WHAT IS BEING ASKED ->
In the entries below, count the lines that hold the string "alias" and state only that count.

[Dataset excerpts]
= Beginning of Section =

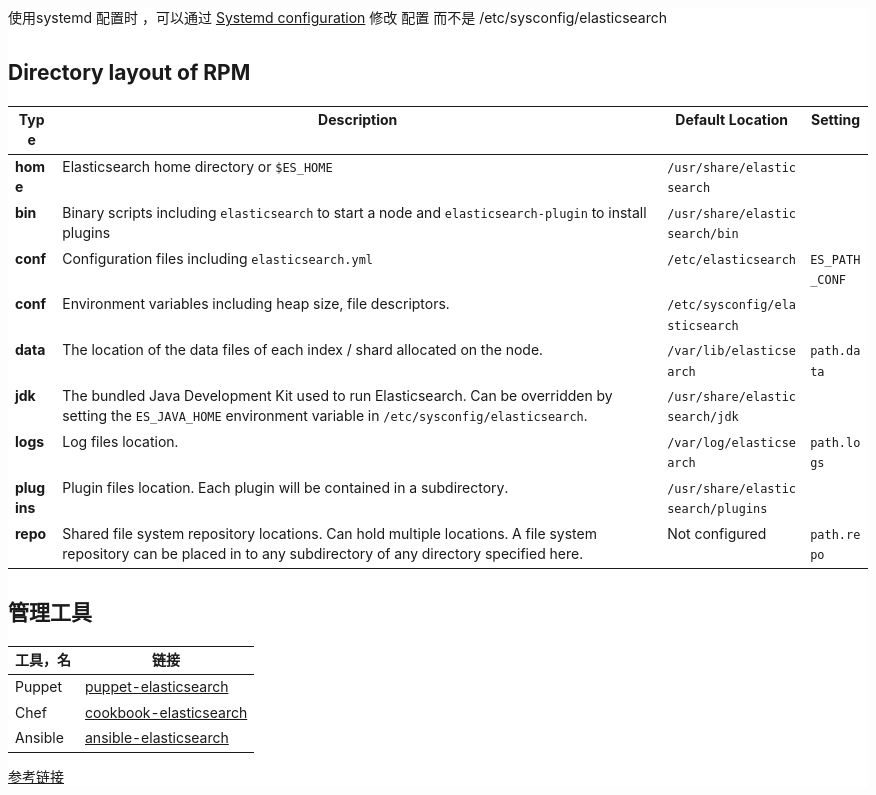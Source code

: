使用systemd 配置时 ，可以通过 [Systemd configuration](https://www.elastic.co/guide/en/elasticsearch/reference/7.13/setting-system-settings.html#systemd) 修改 配置 而不是 /etc/sysconfig/elasticsearch

## Directory layout of RPM

| Type        | Description                                                  | Default Location                   | Setting        |
| ----------- | ------------------------------------------------------------ | ---------------------------------- | -------------- |
| **home**    | Elasticsearch home directory or `$ES_HOME`                   | `/usr/share/elasticsearch`         |                |
| **bin**     | Binary scripts including `elasticsearch` to start a node and `elasticsearch-plugin` to install plugins | `/usr/share/elasticsearch/bin`     |                |
| **conf**    | Configuration files including `elasticsearch.yml`            | `/etc/elasticsearch`               | `ES_PATH_CONF` |
| **conf**    | Environment variables including heap size, file descriptors. | `/etc/sysconfig/elasticsearch`     |                |
| **data**    | The location of the data files of each index / shard allocated on the node. | `/var/lib/elasticsearch`           | `path.data`    |
| **jdk**     | The bundled Java Development Kit used to run Elasticsearch. Can be overridden by setting the `ES_JAVA_HOME` environment variable in `/etc/sysconfig/elasticsearch`. | `/usr/share/elasticsearch/jdk`     |                |
| **logs**    | Log files location.                                          | `/var/log/elasticsearch`           | `path.logs`    |
| **plugins** | Plugin files location. Each plugin will be contained in a subdirectory. | `/usr/share/elasticsearch/plugins` |                |
| **repo**    | Shared file system repository locations. Can hold multiple locations. A file system repository can be placed in to any subdirectory of any directory specified here. | Not configured                     | `path.repo`    |





## 管理工具

| 工具，名 | 链接                                                         |
| -------- | ------------------------------------------------------------ |
| Puppet   | [puppet-elasticsearch](https://github.com/elastic/puppet-elasticsearch) |
| Chef     | [cookbook-elasticsearch](https://github.com/elastic/cookbook-elasticsearch) |
| Ansible  | [ansible-elasticsearch](https://github.com/elastic/ansible-elasticsearch) |



[参考链接](https://www.elastic.co/guide/en/elasticsearch/reference/7.13/install-elasticsearch.html#_installing_elasticsearch_yourself)



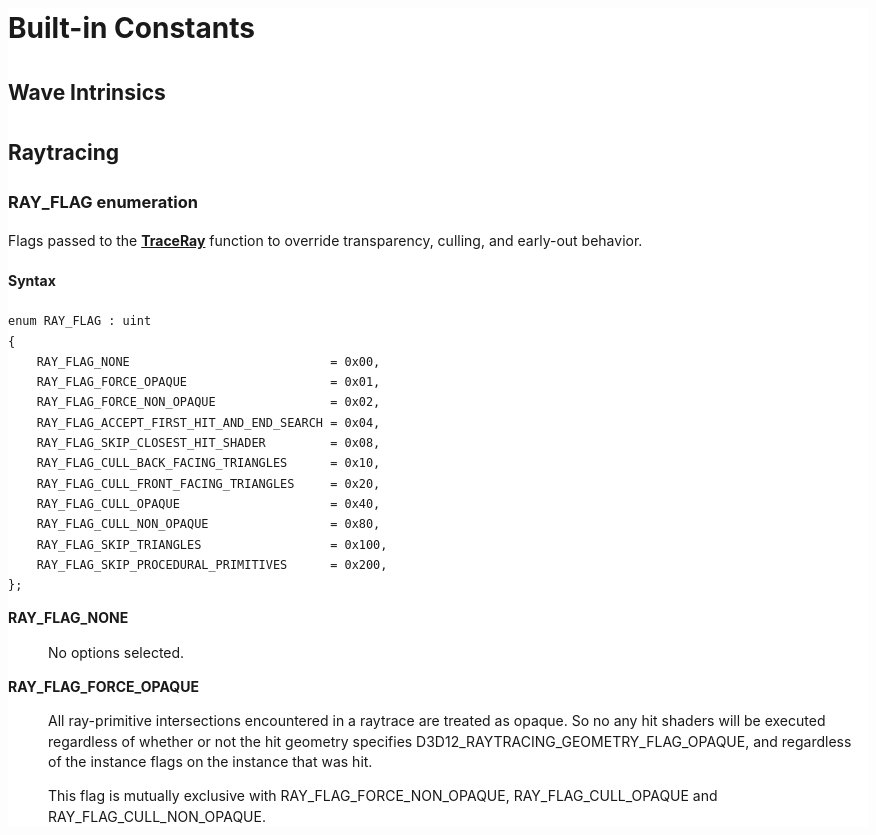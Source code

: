 # Built-in Constants

## Wave Intrinsics

## Raytracing

### RAY\_FLAG enumeration

Flags passed to the [**TraceRay**](traceray-function.md) function to override transparency, culling, and early-out behavior.

#### Syntax


```
enum RAY_FLAG : uint
{
    RAY_FLAG_NONE                            = 0x00,
    RAY_FLAG_FORCE_OPAQUE                    = 0x01,
    RAY_FLAG_FORCE_NON_OPAQUE                = 0x02,
    RAY_FLAG_ACCEPT_FIRST_HIT_AND_END_SEARCH = 0x04,
    RAY_FLAG_SKIP_CLOSEST_HIT_SHADER         = 0x08,
    RAY_FLAG_CULL_BACK_FACING_TRIANGLES      = 0x10,
    RAY_FLAG_CULL_FRONT_FACING_TRIANGLES     = 0x20,
    RAY_FLAG_CULL_OPAQUE                     = 0x40,
    RAY_FLAG_CULL_NON_OPAQUE                 = 0x80,
    RAY_FLAG_SKIP_TRIANGLES                  = 0x100,
    RAY_FLAG_SKIP_PROCEDURAL_PRIMITIVES      = 0x200,
}; 
```

<dl> <dt>

<span id="RAY_FLAG_NONE"></span><span id="ray_flag_none"></span>**RAY\_FLAG\_NONE**
</dt> <dd>

No options selected.

</dd> <dt>

<span id="RAY_FLAG_FORCE_OPAQUE"></span><span id="ray_flag_force_opaque"></span>**RAY\_FLAG\_FORCE\_OPAQUE**
</dt> <dd>

All ray-primitive intersections encountered in a raytrace are treated as opaque.  So no any hit shaders will be executed regardless of whether or not the hit geometry specifies D3D12\_RAYTRACING\_GEOMETRY\_FLAG\_OPAQUE, and regardless of the instance flags on the instance that was hit.

This flag is mutually exclusive with RAY\_FLAG\_FORCE\_NON\_OPAQUE, RAY\_FLAG\_CULL\_OPAQUE and RAY\_FLAG\_CULL\_NON\_OPAQUE.


</dd> <dt>
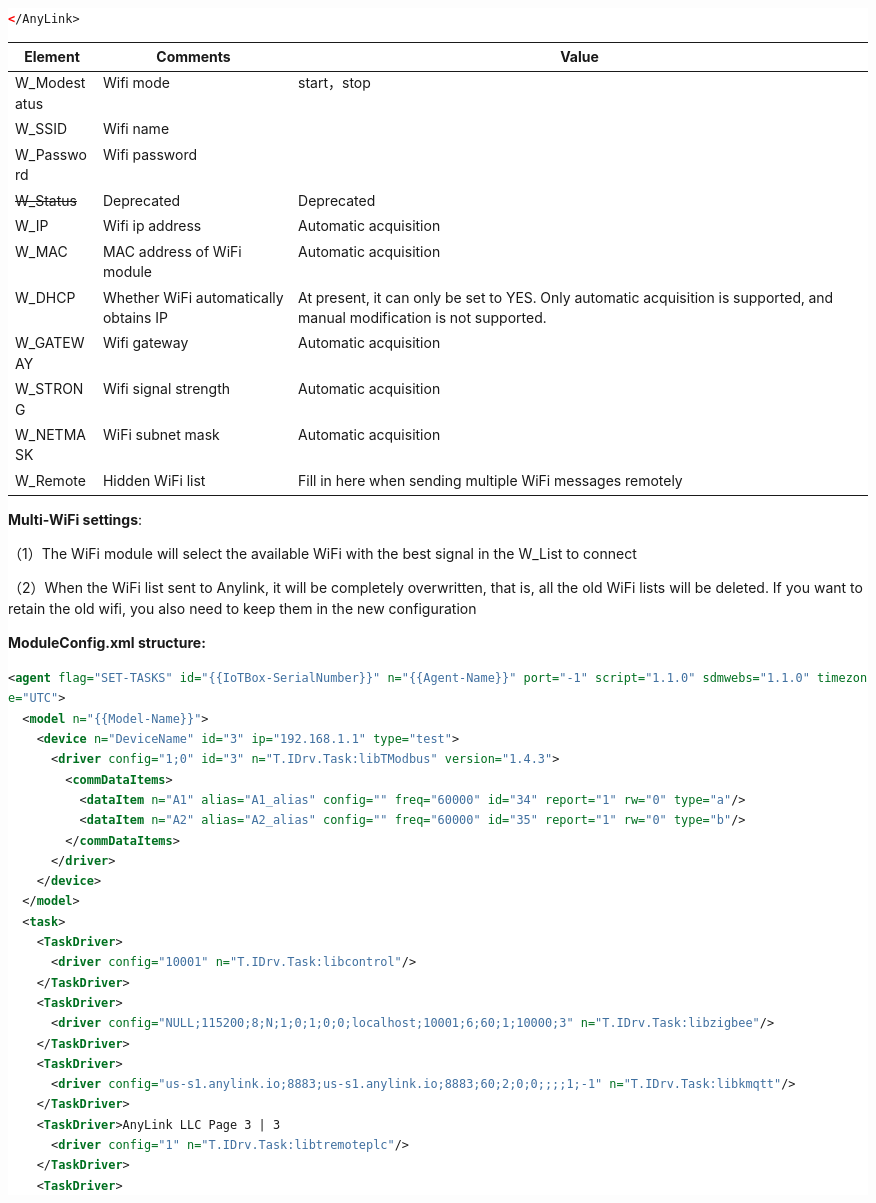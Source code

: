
```xml
</AnyLink>
```
| **Element**   | **Comments**                          | **Value**                                                    |
| ------------- | ------------------------------------- | ------------------------------------------------------------ |
| W\_Modestatus | Wifi mode                             | start，stop                                                  |
| W\_SSID       | Wifi name                             |                                                              |
| W\_Password   | Wifi password                         |                                                              |
| ~~W\_Status~~ | Deprecated                            | Deprecated                                                   |
| W\_IP         | Wifi ip address                       | Automatic acquisition                                        |
| W\_MAC        | MAC address of WiFi module            | Automatic acquisition                                        |
| W\_DHCP       | Whether WiFi automatically obtains IP | At present, it can only be set to YES. Only automatic acquisition is supported, and manual modification is not supported. |
| W\_GATEWAY    | Wifi gateway                          | Automatic acquisition                                        |
| W\_STRONG     | Wifi signal strength                  | Automatic acquisition                                        |
| W\_NETMASK    | WiFi subnet mask                      | Automatic acquisition                                        |
| W\_Remote     | Hidden WiFi list                      | Fill in here when sending multiple WiFi messages remotely    |

**Multi-WiFi settings**:

  （1）The WiFi module will select the available WiFi with the best signal in the W_List to connect

 （2）When the WiFi list sent to Anylink, it will be completely overwritten, that is, all the old WiFi lists will be deleted. If you want to retain the old wifi, you also need to keep them in the new configuration

**ModuleConfig.xml structure:**
```xml
<agent flag="SET-TASKS" id="{{IoTBox-SerialNumber}}" n="{{Agent-Name}}" port="-1" script="1.1.0" sdmwebs="1.1.0" timezone="UTC">
  <model n="{{Model-Name}}">
    <device n="DeviceName" id="3" ip="192.168.1.1" type="test">
      <driver config="1;0" id="3" n="T.IDrv.Task:libTModbus" version="1.4.3">
        <commDataItems>
          <dataItem n="A1" alias="A1_alias" config="" freq="60000" id="34" report="1" rw="0" type="a"/>  
          <dataItem n="A2" alias="A2_alias" config="" freq="60000" id="35" report="1" rw="0" type="b"/>
        </commDataItems>
      </driver>
    </device>
  </model>  
  <task>
    <TaskDriver>
      <driver config="10001" n="T.IDrv.Task:libcontrol"/>
    </TaskDriver>  
    <TaskDriver>
      <driver config="NULL;115200;8;N;1;0;1;0;0;localhost;10001;6;60;1;10000;3" n="T.IDrv.Task:libzigbee"/>
    </TaskDriver>  
    <TaskDriver>
      <driver config="us-s1.anylink.io;8883;us-s1.anylink.io;8883;60;2;0;0;;;;1;-1" n="T.IDrv.Task:libkmqtt"/>
    </TaskDriver>  
    <TaskDriver>AnyLink LLC Page 3 | 3
      <driver config="1" n="T.IDrv.Task:libtremoteplc"/>
    </TaskDriver>  
    <TaskDriver>
```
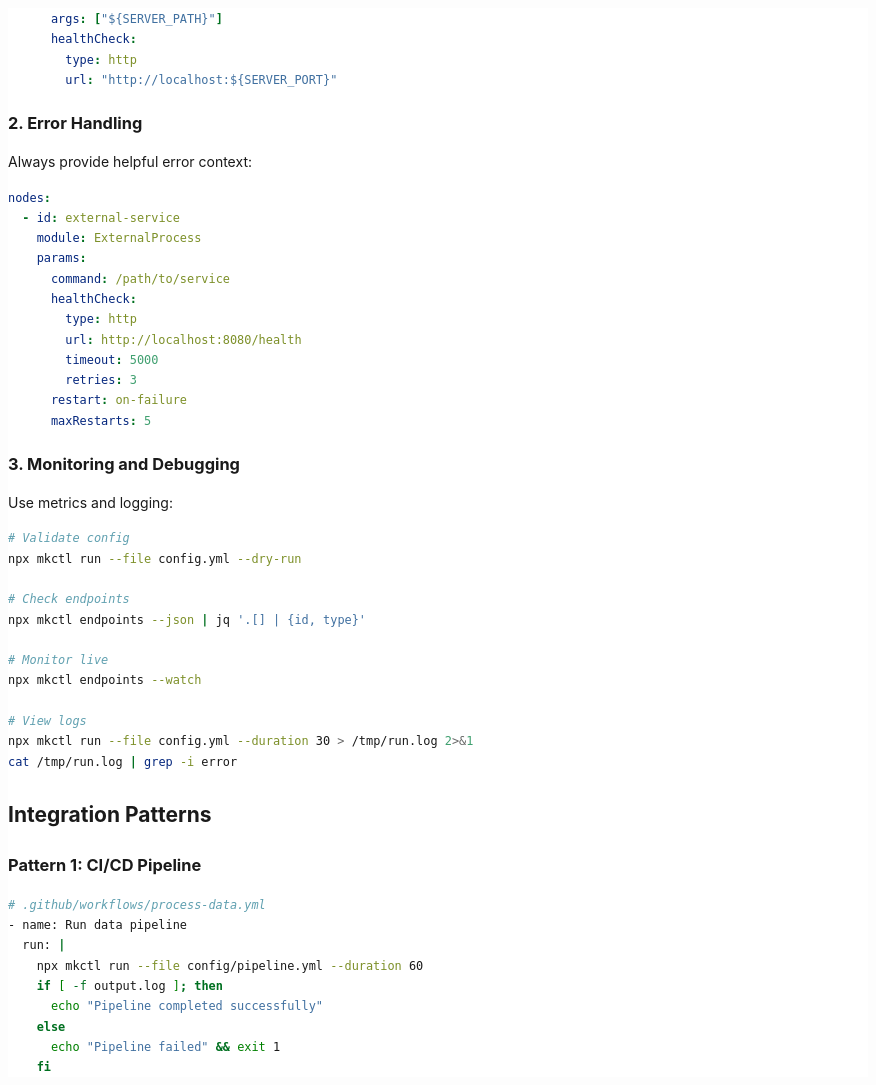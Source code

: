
 ```yaml
      args: ["${SERVER_PATH}"]
      healthCheck:
        type: http
        url: "http://localhost:${SERVER_PORT}"
```

### 2. Error Handling

Always provide helpful error context:

```yaml
nodes:
  - id: external-service
    module: ExternalProcess
    params:
      command: /path/to/service
      healthCheck:
        type: http
        url: http://localhost:8080/health
        timeout: 5000
        retries: 3
      restart: on-failure
      maxRestarts: 5
```

### 3. Monitoring and Debugging

Use metrics and logging:

```bash
# Validate config
npx mkctl run --file config.yml --dry-run

# Check endpoints
npx mkctl endpoints --json | jq '.[] | {id, type}'

# Monitor live
npx mkctl endpoints --watch

# View logs
npx mkctl run --file config.yml --duration 30 > /tmp/run.log 2>&1
cat /tmp/run.log | grep -i error
```

## Integration Patterns

### Pattern 1: CI/CD Pipeline

```bash
# .github/workflows/process-data.yml
- name: Run data pipeline
  run: |
    npx mkctl run --file config/pipeline.yml --duration 60
    if [ -f output.log ]; then
      echo "Pipeline completed successfully"
    else
      echo "Pipeline failed" && exit 1
    fi
```

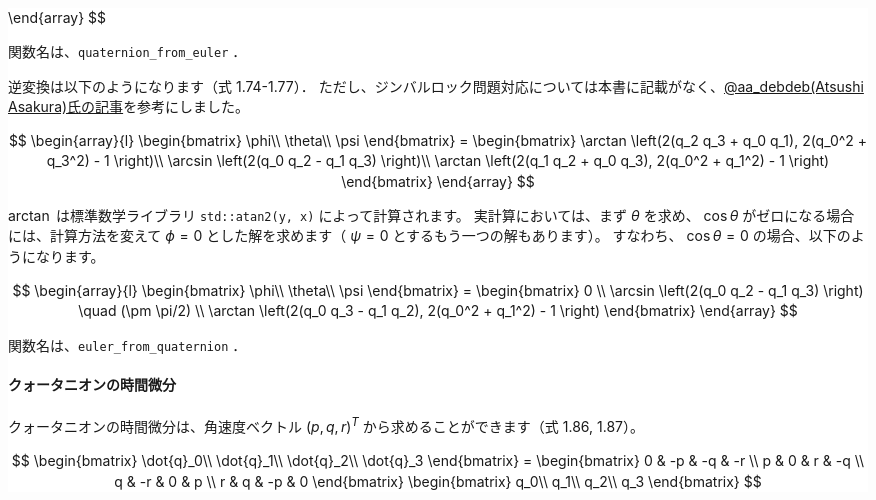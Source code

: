 \end{array}
$$

関数名は、`quaternion_from_euler` ．

逆変換は以下のようになります（式 1.74-1.77）．
ただし、ジンバルロック問題対応については本書に記載がなく、[@aa_debdeb(Atsushi Asakura)氏の記事](https://qiita.com/aa_debdeb/items/3d02e28fb9ebfa357eaf)を参考にしました。

$$
\begin{array}{l}
\begin{bmatrix} \phi\\
\theta\\
\psi \end{bmatrix} =
\begin{bmatrix}
\arctan \left(2(q_2 q_3 + q_0 q_1), 2(q_0^2 + q_3^2) - 1 \right)\\
\arcsin \left(2(q_0 q_2 - q_1 q_3) \right)\\
\arctan \left(2(q_1 q_2 + q_0 q_3), 2(q_0^2 + q_1^2) - 1 \right)
\end{bmatrix}
\end{array}
$$

$\arctan$ は標準数学ライブラリ `std::atan2(y, x)` によって計算されます。
実計算においては、まず $\theta$ を求め、 $\cos \theta$ がゼロになる場合には、計算方法を変えて $\phi=0$ とした解を求めます（ $\psi=0$ とするもう一つの解もあります）。
すなわち、 $\cos \theta = 0$ の場合、以下のようになります。



$$
\begin{array}{l}
\begin{bmatrix} \phi\\
\theta\\
\psi \end{bmatrix} =
\begin{bmatrix}
0 \\
\arcsin \left(2(q_0 q_2 - q_1 q_3) \right) \quad (\pm \pi/2) \\
\arctan \left(2(q_0 q_3 - q_1 q_2), 2(q_0^2 + q_1^2) - 1 \right)
\end{bmatrix}
\end{array}
$$

関数名は、`euler_from_quaternion` ．

#### クォータニオンの時間微分

クォータニオンの時間微分は、角速度ベクトル $(p, q, r)^T$ から求めることができます（式 1.86, 1.87）。

$$
\begin{bmatrix}
\dot{q}_0\\
\dot{q}_1\\
\dot{q}_2\\
\dot{q}_3 \end{bmatrix} =
\begin{bmatrix}
0 & -p & -q & -r \\
p & 0 & r & -q \\
q & -r & 0 & p \\
r & q & -p & 0
\end{bmatrix} \begin{bmatrix}
q_0\\
q_1\\
q_2\\
q_3 \end{bmatrix}
$$

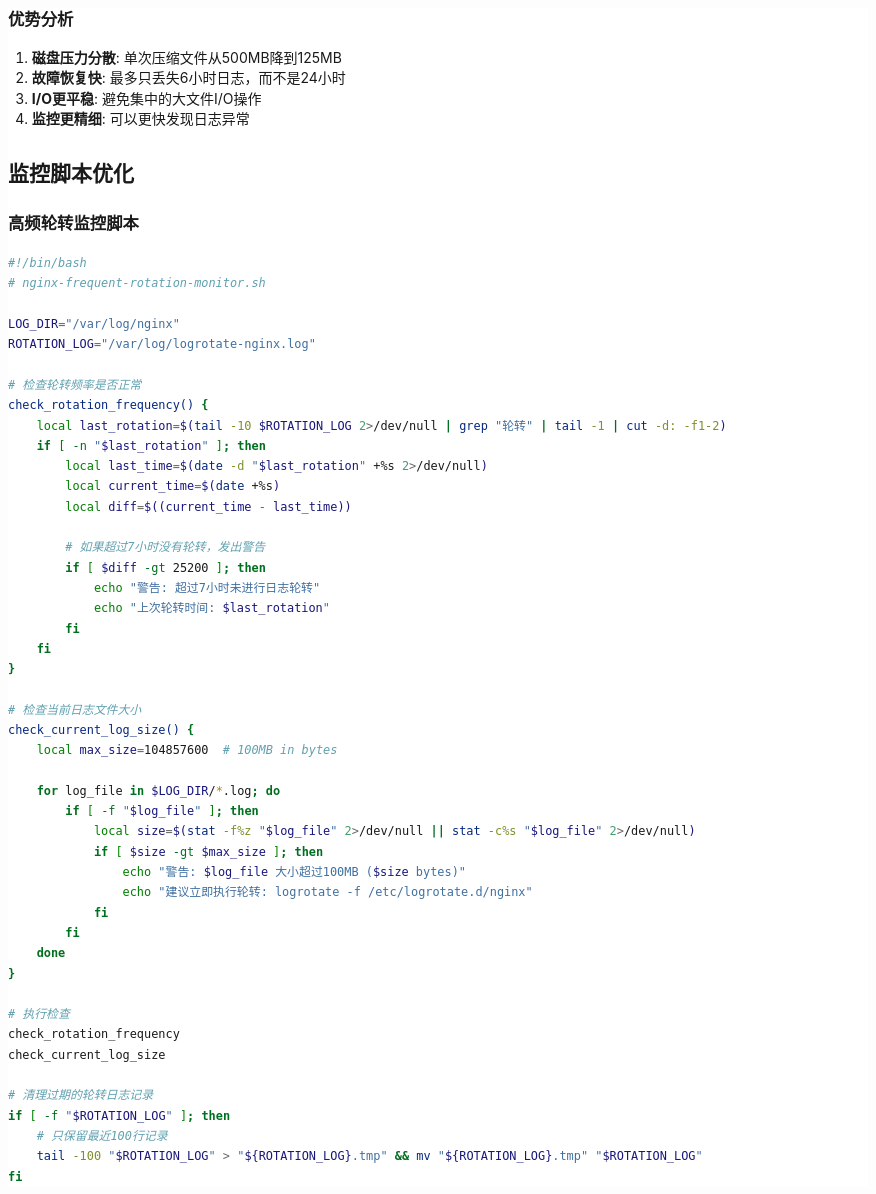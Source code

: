 ### 优势分析

1. **磁盘压力分散**: 单次压缩文件从500MB降到125MB
2. **故障恢复快**: 最多只丢失6小时日志，而不是24小时
3. **I/O更平稳**: 避免集中的大文件I/O操作
4. **监控更精细**: 可以更快发现日志异常

## 监控脚本优化

### 高频轮转监控脚本
```bash
#!/bin/bash
# nginx-frequent-rotation-monitor.sh

LOG_DIR="/var/log/nginx"
ROTATION_LOG="/var/log/logrotate-nginx.log"

# 检查轮转频率是否正常
check_rotation_frequency() {
    local last_rotation=$(tail -10 $ROTATION_LOG 2>/dev/null | grep "轮转" | tail -1 | cut -d: -f1-2)
    if [ -n "$last_rotation" ]; then
        local last_time=$(date -d "$last_rotation" +%s 2>/dev/null)
        local current_time=$(date +%s)
        local diff=$((current_time - last_time))
        
        # 如果超过7小时没有轮转，发出警告
        if [ $diff -gt 25200 ]; then
            echo "警告: 超过7小时未进行日志轮转"
            echo "上次轮转时间: $last_rotation"
        fi
    fi
}

# 检查当前日志文件大小
check_current_log_size() {
    local max_size=104857600  # 100MB in bytes
    
    for log_file in $LOG_DIR/*.log; do
        if [ -f "$log_file" ]; then
            local size=$(stat -f%z "$log_file" 2>/dev/null || stat -c%s "$log_file" 2>/dev/null)
            if [ $size -gt $max_size ]; then
                echo "警告: $log_file 大小超过100MB ($size bytes)"
                echo "建议立即执行轮转: logrotate -f /etc/logrotate.d/nginx"
            fi
        fi
    done
}

# 执行检查
check_rotation_frequency
check_current_log_size

# 清理过期的轮转日志记录
if [ -f "$ROTATION_LOG" ]; then
    # 只保留最近100行记录
    tail -100 "$ROTATION_LOG" > "${ROTATION_LOG}.tmp" && mv "${ROTATION_LOG}.tmp" "$ROTATION_LOG"
fi
```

= End of Section =

THE COMPLETED TASK ->
2